Facebook recently announced its Facebook Exchange and Custom Audiences efforts. Facebook Exchange lets advertisers bid in real-time so ads are delivered more quickly and are more relevant to Facebook’s 900 million users.
Custom Audiences has bigger personal information implications. The feature lets advertisers target their ad or sponsored story to a specific set of users with whom they already have relationships. That means if they have a user’s email address or phone number through other means, they can cross-reference that with what is listed on Facebook and then target that user on Facebook.
“This means that in addition to targeting the types of people you want to reach among the Facebook population, you can now also reach segments of specific people based on information you have about your own, offline audiences,” Facebook explains on its own site.

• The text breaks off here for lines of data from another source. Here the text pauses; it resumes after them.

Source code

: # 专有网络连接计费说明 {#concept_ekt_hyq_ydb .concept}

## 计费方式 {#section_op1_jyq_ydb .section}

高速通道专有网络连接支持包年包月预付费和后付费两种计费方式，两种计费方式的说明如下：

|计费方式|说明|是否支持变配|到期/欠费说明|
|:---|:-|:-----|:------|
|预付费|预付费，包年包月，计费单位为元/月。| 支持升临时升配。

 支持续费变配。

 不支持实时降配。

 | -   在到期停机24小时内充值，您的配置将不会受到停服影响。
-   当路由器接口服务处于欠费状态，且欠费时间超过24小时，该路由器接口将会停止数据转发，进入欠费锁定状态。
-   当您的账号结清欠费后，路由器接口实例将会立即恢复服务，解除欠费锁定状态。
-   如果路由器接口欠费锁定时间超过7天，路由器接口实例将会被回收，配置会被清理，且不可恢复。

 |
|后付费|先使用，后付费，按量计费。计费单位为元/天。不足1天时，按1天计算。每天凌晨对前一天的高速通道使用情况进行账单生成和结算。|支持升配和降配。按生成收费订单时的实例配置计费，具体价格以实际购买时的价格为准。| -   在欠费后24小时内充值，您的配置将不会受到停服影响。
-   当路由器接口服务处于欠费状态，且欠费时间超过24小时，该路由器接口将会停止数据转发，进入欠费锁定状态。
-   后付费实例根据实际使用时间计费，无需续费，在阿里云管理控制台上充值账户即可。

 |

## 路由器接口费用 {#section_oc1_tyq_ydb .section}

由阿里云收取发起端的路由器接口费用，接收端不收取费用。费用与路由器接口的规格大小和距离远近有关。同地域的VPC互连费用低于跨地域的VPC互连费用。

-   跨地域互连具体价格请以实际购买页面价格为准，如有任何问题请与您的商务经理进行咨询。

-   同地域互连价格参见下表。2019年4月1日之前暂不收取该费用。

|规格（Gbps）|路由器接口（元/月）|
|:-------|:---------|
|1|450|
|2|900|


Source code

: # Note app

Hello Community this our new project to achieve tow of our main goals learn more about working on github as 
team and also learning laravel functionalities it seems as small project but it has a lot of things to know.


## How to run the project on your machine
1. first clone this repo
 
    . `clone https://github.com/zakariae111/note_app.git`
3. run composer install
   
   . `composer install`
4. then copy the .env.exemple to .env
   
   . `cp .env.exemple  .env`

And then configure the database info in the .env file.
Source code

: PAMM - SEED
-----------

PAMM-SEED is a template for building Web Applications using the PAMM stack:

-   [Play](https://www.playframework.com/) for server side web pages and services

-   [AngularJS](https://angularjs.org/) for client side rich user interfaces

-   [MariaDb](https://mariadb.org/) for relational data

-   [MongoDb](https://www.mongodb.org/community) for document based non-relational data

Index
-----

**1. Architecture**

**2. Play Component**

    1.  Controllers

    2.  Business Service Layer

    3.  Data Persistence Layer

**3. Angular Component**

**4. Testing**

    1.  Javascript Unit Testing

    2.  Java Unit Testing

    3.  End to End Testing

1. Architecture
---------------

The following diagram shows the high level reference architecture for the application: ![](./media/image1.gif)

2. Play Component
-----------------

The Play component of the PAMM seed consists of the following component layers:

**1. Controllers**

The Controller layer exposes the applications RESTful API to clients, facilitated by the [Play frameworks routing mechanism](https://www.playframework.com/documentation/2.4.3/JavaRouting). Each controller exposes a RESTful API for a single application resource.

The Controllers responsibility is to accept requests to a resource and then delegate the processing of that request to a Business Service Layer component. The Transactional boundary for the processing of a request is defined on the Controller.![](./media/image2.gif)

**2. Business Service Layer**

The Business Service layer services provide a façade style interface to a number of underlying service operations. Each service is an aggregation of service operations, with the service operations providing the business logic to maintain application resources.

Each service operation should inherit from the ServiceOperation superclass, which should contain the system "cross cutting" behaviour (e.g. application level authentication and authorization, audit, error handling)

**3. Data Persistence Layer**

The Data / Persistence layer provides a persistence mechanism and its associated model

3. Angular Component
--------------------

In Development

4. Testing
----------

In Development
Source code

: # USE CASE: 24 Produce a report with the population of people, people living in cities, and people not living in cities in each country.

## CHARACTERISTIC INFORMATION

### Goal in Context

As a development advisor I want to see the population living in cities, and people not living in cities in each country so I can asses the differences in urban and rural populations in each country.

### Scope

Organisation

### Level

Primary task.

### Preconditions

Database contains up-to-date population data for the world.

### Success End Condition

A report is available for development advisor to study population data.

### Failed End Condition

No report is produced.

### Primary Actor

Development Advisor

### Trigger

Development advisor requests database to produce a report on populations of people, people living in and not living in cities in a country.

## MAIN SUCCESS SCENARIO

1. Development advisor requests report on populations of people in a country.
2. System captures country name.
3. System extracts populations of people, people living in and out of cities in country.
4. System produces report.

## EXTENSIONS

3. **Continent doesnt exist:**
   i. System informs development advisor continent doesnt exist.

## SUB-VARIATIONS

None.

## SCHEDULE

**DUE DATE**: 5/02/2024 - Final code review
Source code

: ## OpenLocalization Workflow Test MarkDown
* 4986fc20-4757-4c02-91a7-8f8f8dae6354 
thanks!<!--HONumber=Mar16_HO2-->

In the wake of Facebook’s “disappointing” IPO (Mark Zuckerberg’s adjective) Facebook has been under pressure to improve its advertising efforts. Advertisers have complained since the IPO that they don’t know who they are reaching with their ads. When the company first sold stock on May 18, it offered a price of $38 per share, but the stock quickly fell about 50 percent. Yesterday, the stock closed at $22.27. On Tuesday Sheryl Sandberg, the COO of Facebook, defended Facebook’s choices to push advertising on the site and use more members’ data to tailor ads to them.
Charlie Rose asked Sandberg at an Advertising Week event in New York City: “You are selling user information, correct?”
Sandberg firmly responded: “Absolutely not true. We won’t sell it to you, we won’t sell it to anyone, we won’t sell it to Marc [Andreesen], and he is on our board.”
Sandberg went on to say, “We never sell user information, we don’t make more money when you share more, and we do not give your information to marketers. We do have systems that enable marketers to serve the right ad to people at the right time.”
In 2011, the Federal Trade Commission and Facebook settled on a number of privacy disputes, including one that resulted in private user information being revealed on the site.
At the time, Facebook agreed to regular privacy audits and Mark Zuckerberg pledged to users that it would better inform the public of its privacy practices and policies.
While Zuckerberg has been off in Russia this week, Sandberg stepped in and reemphasized the same points yesterday. “Every new technology brings fears…. Trust is the cornerstone of our business. People will only use Facebook if they trust us.”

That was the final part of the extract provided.